True, but the key word here is “stated”.
That doesn’t look right to me. For most people (those who justify post-factum) the majority of their ethics is submerged, below their consciousness level. That’s why “stated” is a very important qualifier. People necessarily make decisions based on their “real” ethics but bringing the real reasons to the surface might not be psychologically acceptable to them, so post-factum justifications come into play.
I don’t think people making decisions in near mode apply rules that “eat agent-world pairs and output ethics”. I think that for many people factors like “convenience”, “lookin’ good”, and “let’s discount far future to zero” play considerably larger role in their real ethics than they are willing to admit or even realize.
I don’t see how this is so. Your meta-ethical system will still need to get that balancing parameter “just right” unless you start with the end result being known. Just because you divide the path from moral axioms to actions into several stages you don’t get to avoid sections of that path, you still need to walk it all.
Oh, and I don’t believe modern America has a “well-developed understanding of nutrition”, though it’s a separate discussion altogether.
I don’t understand. What does specialization of labor has to do with morality?
And perhaps I should clarify my reaction. When I saw “All the cool kids are vegetarian these days” called “an actual and strong reason” to adopt this morality—well, my first thought was “All the cool kids root out hidden Jews / string up uppity Negroes / find and kill Tutsi / denounce the educated agents of imperialism / etc.” That must be an actual and strong reason to adopt this set of morals as well, right?
I don’t know how to figure out whether social influence is a net positive given that in practice social influence is always there and you can’t find a control group. My point is that accepting morality because many other people seem to follow it is a very dubious heuristic for me.
Agreed that it’s a stretch; “hidden ethics” and “stated ethics” is a much more natural divide for the two. I do think that “convenience” and “lookin’ good” depends on the agent-world pair, but I think the adaption is opaque and slow (i.e. learn it when you’re young over a long period) rather than explicit and fast.
I was unclear there as well; I’m assuming that the “right” result is the one that maximizes the health and social standing of the implementer. Targeting that directly is easy; targeting it indirectly by using animal welfare is hard.
I was unclear; I meant that vegetarianism is safer for individuals with a well-developed understanding, not that urban America as a whole has a well-developed understanding.
Many moral questions are hard to figure out, especially when they rely on second or third order effects. Think of the parable of the broken window, of journalistic, clerical, or medical ethics which promise non-intervention or secrecy. There is strong value in the communication of moral claims, which I’m not sure how to distinguish from social pressure (and think social pressure may be a necessary part of communicating those claims).

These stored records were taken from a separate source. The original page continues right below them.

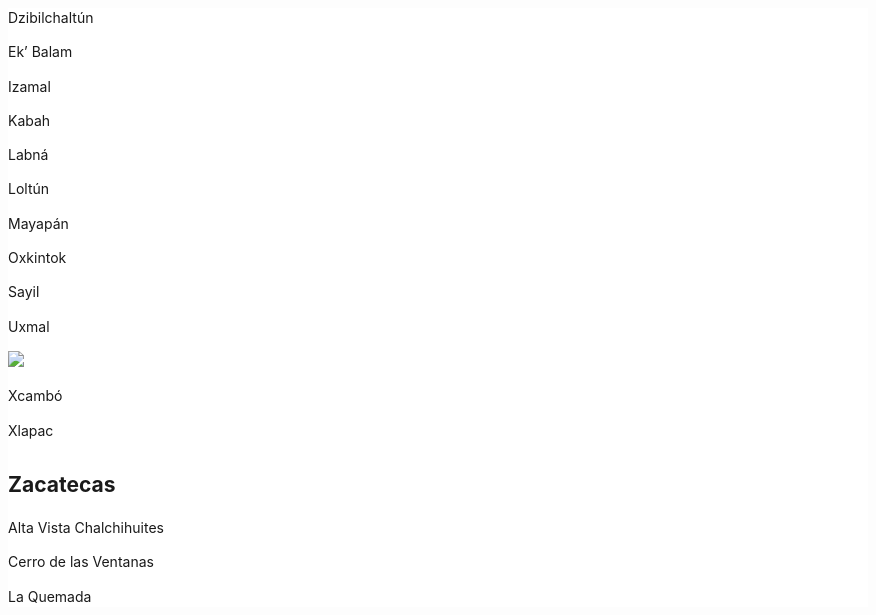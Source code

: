 Dzibilchaltún

Ek’ Balam

Izamal

Kabah

Labná

Loltún

Mayapán

Oxkintok

Sayil

Uxmal

![](https://upload.wikimedia.org/wikipedia/commons/thumb/1/18/Uxmal%2C_Yucat%C3%A1n%2C_M%C3%A9xico_Oct_2018_-_03.jpg/1024px-Uxmal%2C_Yucat%C3%A1n%2C_M%C3%A9xico_Oct_2018_-_03.jpg)

Xcambó

Xlapac&nbsp;

## Zacatecas

Alta Vista Chalchihuites

Cerro de las Ventanas

La Quemada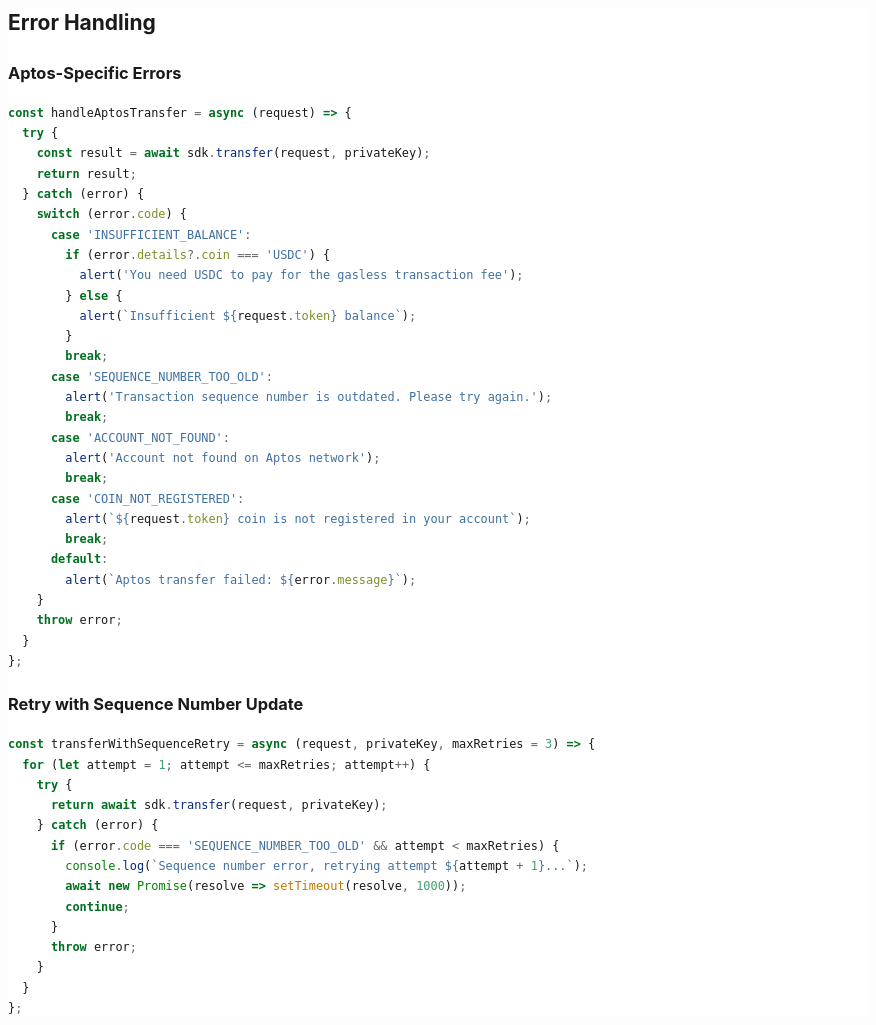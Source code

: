 ## Error Handling

### Aptos-Specific Errors

```typescript
const handleAptosTransfer = async (request) => {
  try {
    const result = await sdk.transfer(request, privateKey);
    return result;
  } catch (error) {
    switch (error.code) {
      case 'INSUFFICIENT_BALANCE':
        if (error.details?.coin === 'USDC') {
          alert('You need USDC to pay for the gasless transaction fee');
        } else {
          alert(`Insufficient ${request.token} balance`);
        }
        break;
      case 'SEQUENCE_NUMBER_TOO_OLD':
        alert('Transaction sequence number is outdated. Please try again.');
        break;
      case 'ACCOUNT_NOT_FOUND':
        alert('Account not found on Aptos network');
        break;
      case 'COIN_NOT_REGISTERED':
        alert(`${request.token} coin is not registered in your account`);
        break;
      default:
        alert(`Aptos transfer failed: ${error.message}`);
    }
    throw error;
  }
};
```

### Retry with Sequence Number Update

```typescript
const transferWithSequenceRetry = async (request, privateKey, maxRetries = 3) => {
  for (let attempt = 1; attempt <= maxRetries; attempt++) {
    try {
      return await sdk.transfer(request, privateKey);
    } catch (error) {
      if (error.code === 'SEQUENCE_NUMBER_TOO_OLD' && attempt < maxRetries) {
        console.log(`Sequence number error, retrying attempt ${attempt + 1}...`);
        await new Promise(resolve => setTimeout(resolve, 1000));
        continue;
      }
      throw error;
    }
  }
};
```

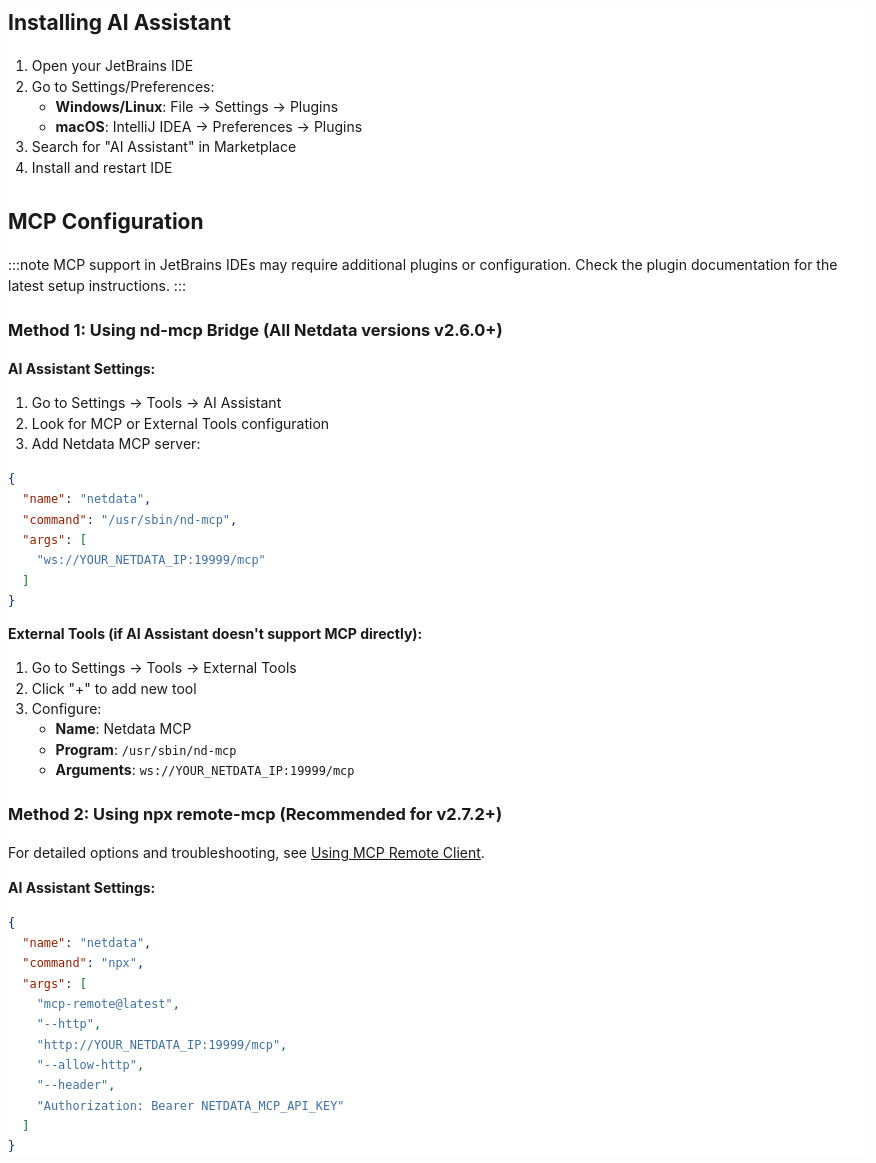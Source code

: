 ## Installing AI Assistant

1. Open your JetBrains IDE
2. Go to Settings/Preferences:
   - **Windows/Linux**: File → Settings → Plugins
   - **macOS**: IntelliJ IDEA → Preferences → Plugins
3. Search for "AI Assistant" in Marketplace
4. Install and restart IDE

## MCP Configuration

:::note
MCP support in JetBrains IDEs may require additional plugins or configuration. Check the plugin documentation for the latest setup instructions.
:::

### Method 1: Using nd-mcp Bridge (All Netdata versions v2.6.0+)

**AI Assistant Settings:**

1. Go to Settings → Tools → AI Assistant
2. Look for MCP or External Tools configuration
3. Add Netdata MCP server:

```json
{
  "name": "netdata",
  "command": "/usr/sbin/nd-mcp",
  "args": [
    "ws://YOUR_NETDATA_IP:19999/mcp"
  ]
}
```

**External Tools (if AI Assistant doesn't support MCP directly):**

1. Go to Settings → Tools → External Tools
2. Click "+" to add new tool
3. Configure:
   - **Name**: Netdata MCP
   - **Program**: `/usr/sbin/nd-mcp`
   - **Arguments**: `ws://YOUR_NETDATA_IP:19999/mcp`

### Method 2: Using npx remote-mcp (Recommended for v2.7.2+)

For detailed options and troubleshooting, see [Using MCP Remote Client](/docs/learn/mcp.md#using-mcp-remote-client).

**AI Assistant Settings:**

```json
{
  "name": "netdata",
  "command": "npx",
  "args": [
    "mcp-remote@latest",
    "--http",
    "http://YOUR_NETDATA_IP:19999/mcp",
    "--allow-http",
    "--header",
    "Authorization: Bearer NETDATA_MCP_API_KEY"
  ]
}
```
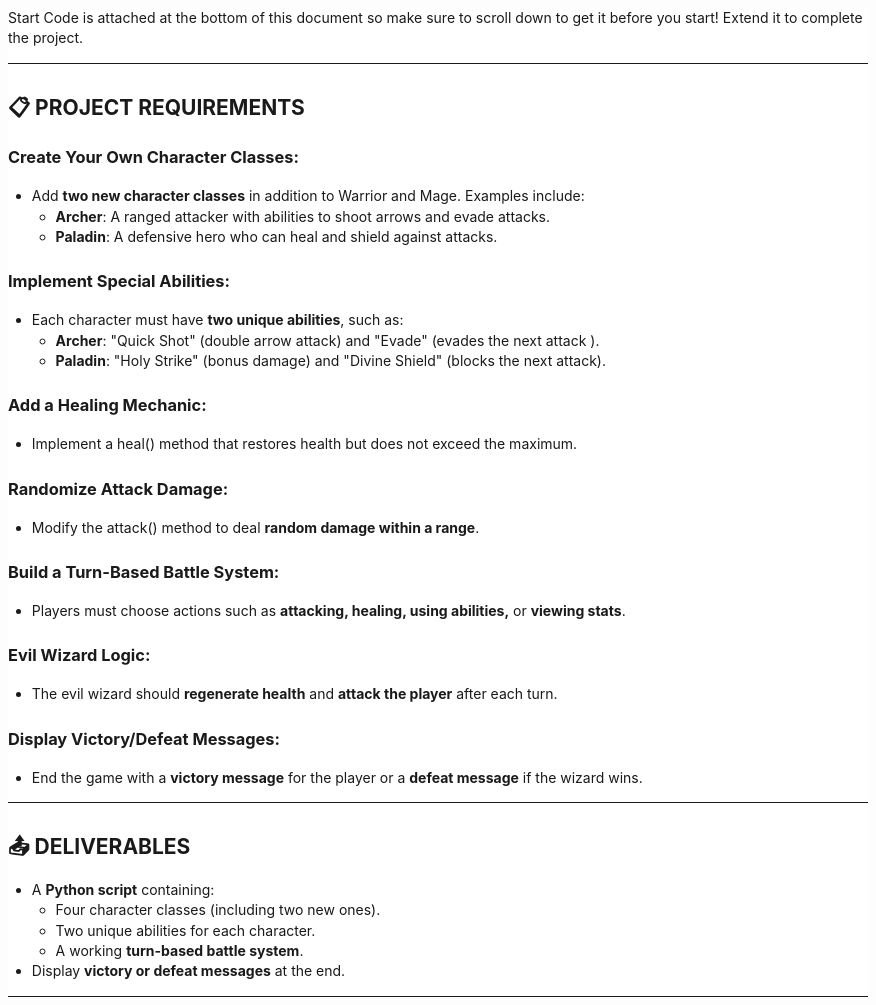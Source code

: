 Start Code is attached at the bottom of this document so make sure to scroll down to get it before you start\!  Extend it to complete the project.

---

## **📋 PROJECT REQUIREMENTS**

### **Create Your Own Character Classes:**

* Add **two new character classes** in addition to Warrior and Mage. Examples include:  
  * **Archer**: A ranged attacker with abilities to shoot arrows and evade attacks.  
  * **Paladin**: A defensive hero who can heal and shield against attacks.

### **Implement Special Abilities:**

* Each character must have **two unique abilities**, such as:  
  * **Archer**: "Quick Shot" (double arrow attack) and "Evade" (evades the next attack ).  
  * **Paladin**: "Holy Strike" (bonus damage) and "Divine Shield" (blocks the next attack).

### **Add a Healing Mechanic:**

* Implement a heal() method that restores health but does not exceed the maximum.

### **Randomize Attack Damage:**

* Modify the attack() method to deal **random damage within a range**.

### **Build a Turn-Based Battle System:**

* Players must choose actions such as **attacking, healing, using abilities,** or **viewing stats**.

### **Evil Wizard Logic:**

* The evil wizard should **regenerate health** and **attack the player** after each turn.

### **Display Victory/Defeat Messages:**

* End the game with a **victory message** for the player or a **defeat message** if the wizard wins.

---

## **📤 DELIVERABLES**

* A **Python script** containing:  
  * Four character classes (including two new ones).  
  * Two unique abilities for each character.  
  * A working **turn-based battle system**.  
* Display **victory or defeat messages** at the end.

---
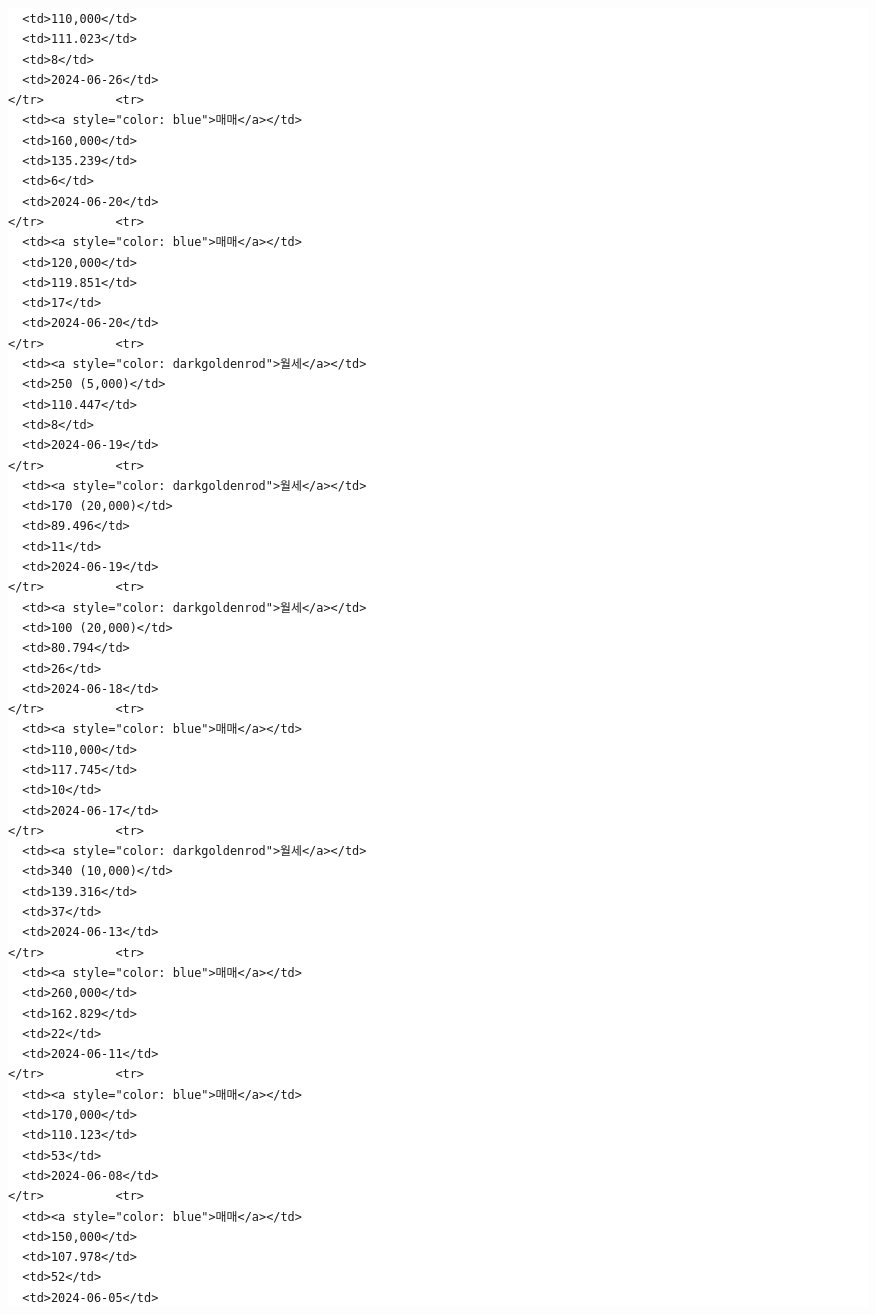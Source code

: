       <td>110,000</td>
      <td>111.023</td>
      <td>8</td>
      <td>2024-06-26</td>
    </tr>          <tr>
      <td><a style="color: blue">매매</a></td>
      <td>160,000</td>
      <td>135.239</td>
      <td>6</td>
      <td>2024-06-20</td>
    </tr>          <tr>
      <td><a style="color: blue">매매</a></td>
      <td>120,000</td>
      <td>119.851</td>
      <td>17</td>
      <td>2024-06-20</td>
    </tr>          <tr>
      <td><a style="color: darkgoldenrod">월세</a></td>
      <td>250 (5,000)</td>
      <td>110.447</td>
      <td>8</td>
      <td>2024-06-19</td>
    </tr>          <tr>
      <td><a style="color: darkgoldenrod">월세</a></td>
      <td>170 (20,000)</td>
      <td>89.496</td>
      <td>11</td>
      <td>2024-06-19</td>
    </tr>          <tr>
      <td><a style="color: darkgoldenrod">월세</a></td>
      <td>100 (20,000)</td>
      <td>80.794</td>
      <td>26</td>
      <td>2024-06-18</td>
    </tr>          <tr>
      <td><a style="color: blue">매매</a></td>
      <td>110,000</td>
      <td>117.745</td>
      <td>10</td>
      <td>2024-06-17</td>
    </tr>          <tr>
      <td><a style="color: darkgoldenrod">월세</a></td>
      <td>340 (10,000)</td>
      <td>139.316</td>
      <td>37</td>
      <td>2024-06-13</td>
    </tr>          <tr>
      <td><a style="color: blue">매매</a></td>
      <td>260,000</td>
      <td>162.829</td>
      <td>22</td>
      <td>2024-06-11</td>
    </tr>          <tr>
      <td><a style="color: blue">매매</a></td>
      <td>170,000</td>
      <td>110.123</td>
      <td>53</td>
      <td>2024-06-08</td>
    </tr>          <tr>
      <td><a style="color: blue">매매</a></td>
      <td>150,000</td>
      <td>107.978</td>
      <td>52</td>
      <td>2024-06-05</td>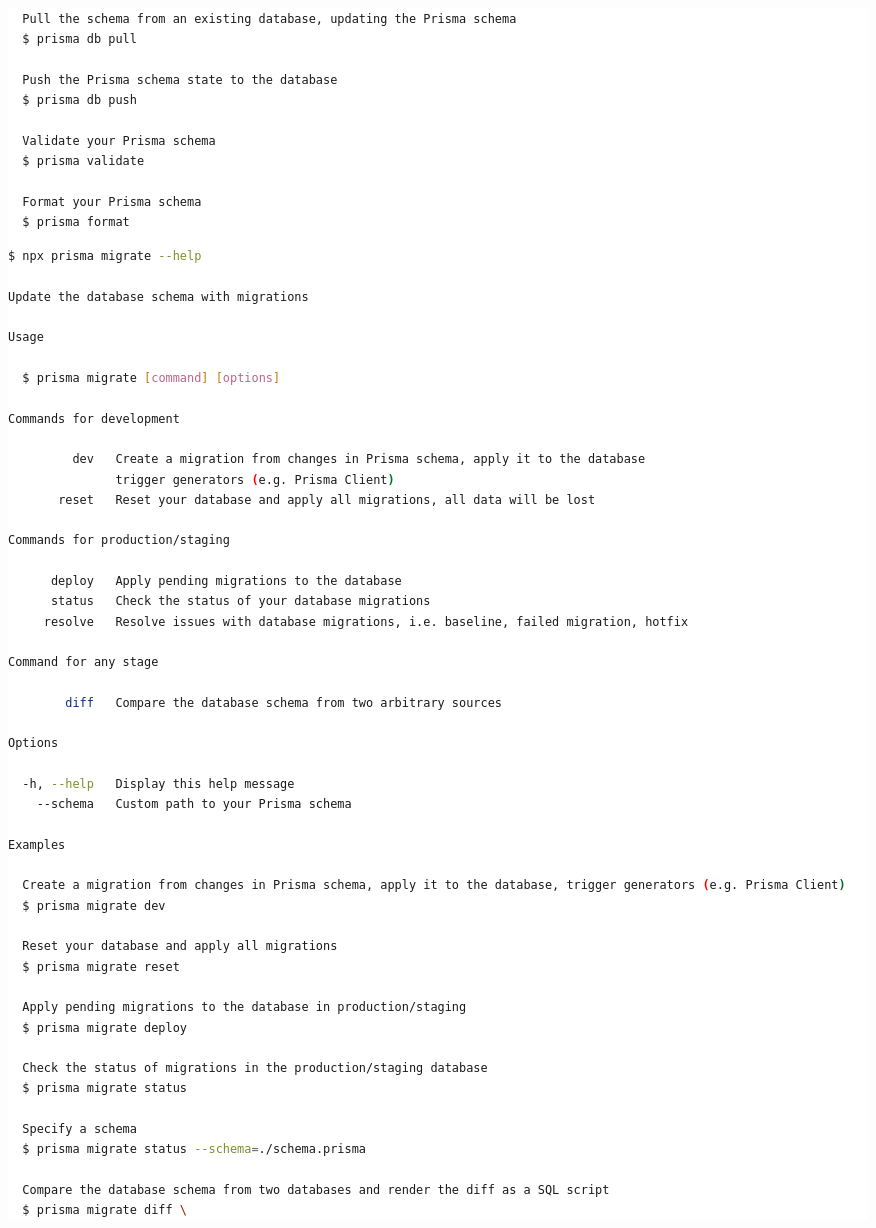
 ```bash
  Pull the schema from an existing database, updating the Prisma schema
  $ prisma db pull

  Push the Prisma schema state to the database
  $ prisma db push

  Validate your Prisma schema
  $ prisma validate

  Format your Prisma schema
  $ prisma format
```


```bash
$ npx prisma migrate --help

Update the database schema with migrations
  
Usage

  $ prisma migrate [command] [options]

Commands for development

         dev   Create a migration from changes in Prisma schema, apply it to the database
               trigger generators (e.g. Prisma Client)
       reset   Reset your database and apply all migrations, all data will be lost

Commands for production/staging

      deploy   Apply pending migrations to the database 
      status   Check the status of your database migrations
     resolve   Resolve issues with database migrations, i.e. baseline, failed migration, hotfix

Command for any stage

        diff   Compare the database schema from two arbitrary sources

Options

  -h, --help   Display this help message
    --schema   Custom path to your Prisma schema

Examples

  Create a migration from changes in Prisma schema, apply it to the database, trigger generators (e.g. Prisma Client)
  $ prisma migrate dev

  Reset your database and apply all migrations
  $ prisma migrate reset

  Apply pending migrations to the database in production/staging
  $ prisma migrate deploy

  Check the status of migrations in the production/staging database
  $ prisma migrate status

  Specify a schema
  $ prisma migrate status --schema=./schema.prisma

  Compare the database schema from two databases and render the diff as a SQL script
  $ prisma migrate diff \
```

It seems to me the issues of trust and credibility are dominant here. People get moral claims thrown at them constantly from different directions, many of them are incompatible or sometimes even direct opposites of each other. One needs some system of sorting them out, of evaluating them and deciding whether to accept them or not. Popularity is, of course, one such system but it has its problems, especially when moral claims come from those with power. There are obvious incentives in spreading moral memes advantageous to you.
I guess I see the social communication of moral claims to be strongly manipulated by those who stand to gain from it (which basically means those with power—political, commercial, religious, etc.) and so suspect.
I think we agree there, then.
I was thinking of a different kind of “validation”.